49. The isolated nucleic acid molecule according to any one of claim 47 further comprising one or more heterologous genes or a heterologous nucleotide sequence inserted in a region of the mumps genome sequence selected from: an intergenic region, a non-coding sequence, or a coding sequence of a non-essential gene.

50. The isolated nucleic acid of claim 49, wherein the heterologous genes or nucleotide sequence are contained in a single transcriptional unit.

51. The isolated nucleic acid of claim 50, wherein the transcriptional unit is monocistronic.

52. The isolated nucleic acid of claim 50, wherein the transcriptional unit is polycistronic.

53. The isolated nucleic acid of claim 52, wherein the polycistronic transcriptional unit contains one or more ribosomal entry sites.

54. The isolated nucleic acid of claim 49, comprising a cDNA molecule which upon transcription provides a positive sense version of the mumps genome corresponding to the replicative intermediate RNA (the antigenome).

55. A rescue composition for the recombinant production of mumps virus, which comprises (i) a transcription vector comprising a DNA-dependent RNA polymerase, a cDNA according to claim 54 and a self-cleaving ribozyme sequence, and (ii) at least one expression vector which comprises polynucleotide sequences encoding the trans-acting proteins (NP, P and L) necessary for encapsidation, transcription and replication of Mumps virus.

56. A method for producing a recombinant mumps virus comprising the transfection or transformation, in media, of at least one host cell with a rescue composition of claim 55.

57. The method of claim 56, further comprising the harvesting of the recombinant virus.

58. A recombinant Mumps virus obtainable from the method of claim 57.

59. An immunogenic composition comprising an isolated recombinant virus according to claim 58.

60. A method for immunizing an individual to induce protection against mumps virus which comprises administering to the individual the immunogenic composition of claim 59.
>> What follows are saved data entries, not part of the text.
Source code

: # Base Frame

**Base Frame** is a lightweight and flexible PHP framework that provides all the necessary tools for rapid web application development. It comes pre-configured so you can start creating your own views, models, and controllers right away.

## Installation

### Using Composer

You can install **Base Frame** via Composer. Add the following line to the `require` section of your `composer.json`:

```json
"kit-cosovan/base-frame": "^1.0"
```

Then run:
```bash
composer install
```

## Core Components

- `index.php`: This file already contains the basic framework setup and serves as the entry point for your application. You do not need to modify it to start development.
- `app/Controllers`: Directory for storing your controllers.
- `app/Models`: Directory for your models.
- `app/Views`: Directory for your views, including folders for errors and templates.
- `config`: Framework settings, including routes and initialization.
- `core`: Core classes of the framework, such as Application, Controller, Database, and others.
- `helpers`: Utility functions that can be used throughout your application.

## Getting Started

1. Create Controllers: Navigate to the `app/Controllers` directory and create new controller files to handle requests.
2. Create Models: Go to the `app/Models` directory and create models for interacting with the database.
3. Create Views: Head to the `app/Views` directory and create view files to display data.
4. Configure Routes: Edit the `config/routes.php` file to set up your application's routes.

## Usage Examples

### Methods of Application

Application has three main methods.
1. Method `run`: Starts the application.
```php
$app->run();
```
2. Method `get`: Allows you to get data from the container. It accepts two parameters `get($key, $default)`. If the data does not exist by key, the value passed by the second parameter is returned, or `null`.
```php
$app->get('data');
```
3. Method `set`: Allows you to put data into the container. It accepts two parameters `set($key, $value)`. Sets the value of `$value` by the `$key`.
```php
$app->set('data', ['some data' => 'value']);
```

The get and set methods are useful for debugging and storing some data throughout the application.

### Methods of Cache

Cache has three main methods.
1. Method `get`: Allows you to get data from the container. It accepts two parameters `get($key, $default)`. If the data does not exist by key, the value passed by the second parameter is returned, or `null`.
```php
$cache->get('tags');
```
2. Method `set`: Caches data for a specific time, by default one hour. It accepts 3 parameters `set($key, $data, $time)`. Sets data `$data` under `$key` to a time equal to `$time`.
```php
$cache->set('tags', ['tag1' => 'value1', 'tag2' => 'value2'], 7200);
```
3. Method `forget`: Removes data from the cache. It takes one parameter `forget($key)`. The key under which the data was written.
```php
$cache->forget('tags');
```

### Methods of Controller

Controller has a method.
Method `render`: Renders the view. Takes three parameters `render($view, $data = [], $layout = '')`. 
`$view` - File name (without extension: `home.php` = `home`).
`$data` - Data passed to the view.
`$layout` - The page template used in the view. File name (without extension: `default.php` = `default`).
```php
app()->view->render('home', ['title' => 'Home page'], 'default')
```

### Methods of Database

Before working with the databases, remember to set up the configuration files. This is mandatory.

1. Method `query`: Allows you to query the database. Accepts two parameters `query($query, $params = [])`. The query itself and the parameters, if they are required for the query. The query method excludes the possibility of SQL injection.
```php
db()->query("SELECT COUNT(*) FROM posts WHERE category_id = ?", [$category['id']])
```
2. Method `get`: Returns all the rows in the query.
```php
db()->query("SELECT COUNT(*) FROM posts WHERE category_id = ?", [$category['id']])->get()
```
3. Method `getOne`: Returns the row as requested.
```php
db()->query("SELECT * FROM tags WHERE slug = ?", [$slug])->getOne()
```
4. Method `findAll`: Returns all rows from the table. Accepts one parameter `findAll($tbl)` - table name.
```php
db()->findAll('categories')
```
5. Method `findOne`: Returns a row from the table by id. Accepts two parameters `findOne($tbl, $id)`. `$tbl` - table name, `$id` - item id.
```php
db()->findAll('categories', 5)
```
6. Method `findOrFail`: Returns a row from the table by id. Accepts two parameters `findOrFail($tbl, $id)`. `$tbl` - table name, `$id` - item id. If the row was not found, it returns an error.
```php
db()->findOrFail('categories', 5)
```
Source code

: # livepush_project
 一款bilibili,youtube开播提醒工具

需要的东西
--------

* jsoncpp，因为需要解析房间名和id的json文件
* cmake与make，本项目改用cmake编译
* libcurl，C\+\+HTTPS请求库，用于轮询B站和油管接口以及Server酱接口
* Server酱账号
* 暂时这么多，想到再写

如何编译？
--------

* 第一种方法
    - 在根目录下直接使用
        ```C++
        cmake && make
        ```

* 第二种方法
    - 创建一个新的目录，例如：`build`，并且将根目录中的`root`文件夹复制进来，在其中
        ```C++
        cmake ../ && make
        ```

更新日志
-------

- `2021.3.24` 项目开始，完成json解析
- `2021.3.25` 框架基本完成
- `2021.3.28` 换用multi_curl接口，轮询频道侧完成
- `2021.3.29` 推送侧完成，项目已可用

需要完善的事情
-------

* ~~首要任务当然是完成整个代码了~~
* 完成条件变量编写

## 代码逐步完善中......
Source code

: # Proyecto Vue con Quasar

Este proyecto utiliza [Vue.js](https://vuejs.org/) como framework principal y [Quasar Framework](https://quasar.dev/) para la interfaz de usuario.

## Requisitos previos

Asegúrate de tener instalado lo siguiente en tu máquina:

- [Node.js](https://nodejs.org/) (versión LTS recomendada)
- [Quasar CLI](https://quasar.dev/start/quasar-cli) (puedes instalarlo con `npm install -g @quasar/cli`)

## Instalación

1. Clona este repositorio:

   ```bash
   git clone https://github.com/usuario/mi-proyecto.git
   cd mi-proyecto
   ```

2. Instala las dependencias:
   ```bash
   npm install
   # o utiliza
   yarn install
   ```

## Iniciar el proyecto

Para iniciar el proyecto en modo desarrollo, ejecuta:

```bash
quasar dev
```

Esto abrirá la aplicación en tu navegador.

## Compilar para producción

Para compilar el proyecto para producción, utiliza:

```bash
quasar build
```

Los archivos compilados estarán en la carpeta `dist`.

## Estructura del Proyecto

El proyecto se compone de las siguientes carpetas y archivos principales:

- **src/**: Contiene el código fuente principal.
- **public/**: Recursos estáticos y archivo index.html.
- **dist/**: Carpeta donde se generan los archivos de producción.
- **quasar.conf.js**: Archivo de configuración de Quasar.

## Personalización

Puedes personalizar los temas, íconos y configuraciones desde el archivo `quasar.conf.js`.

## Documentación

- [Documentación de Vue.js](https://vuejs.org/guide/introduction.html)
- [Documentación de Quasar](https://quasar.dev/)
61. The immunogenic composition of claim 59 further comprising at least one antigen of a pathogen other than mumps virus.

62. The immunogenic composition of claim 61 wherein the at least one antigen of a pathogen other than mumps virus is an attenuated RNA virus.

63. The immunogenic composition of claim 62, where the attenuated RNA virus is selected from measles virus, rubella virus, varicella zoster virus, parainfluenza virus, and respiratory syncitial virus.

64. The immunogenic composition of claim 61, wherein the at least one antigen of a pathogen other than mumps virus is produced recombinantly.

65. The immunogenic composition of claim 64, wherein the at least one antigen of a pathogen other than mumps virus is expressed from the recombinantly produced attenuated mumps virus.

66. A plasmid comprising the nucleic acid of claim 47.

67. A host cell comprising the plasmid of claim 66.

68. A pharmaceutical composition comprising an isolated recombinant virus of claim 57, and a physiologically acceptable carrier.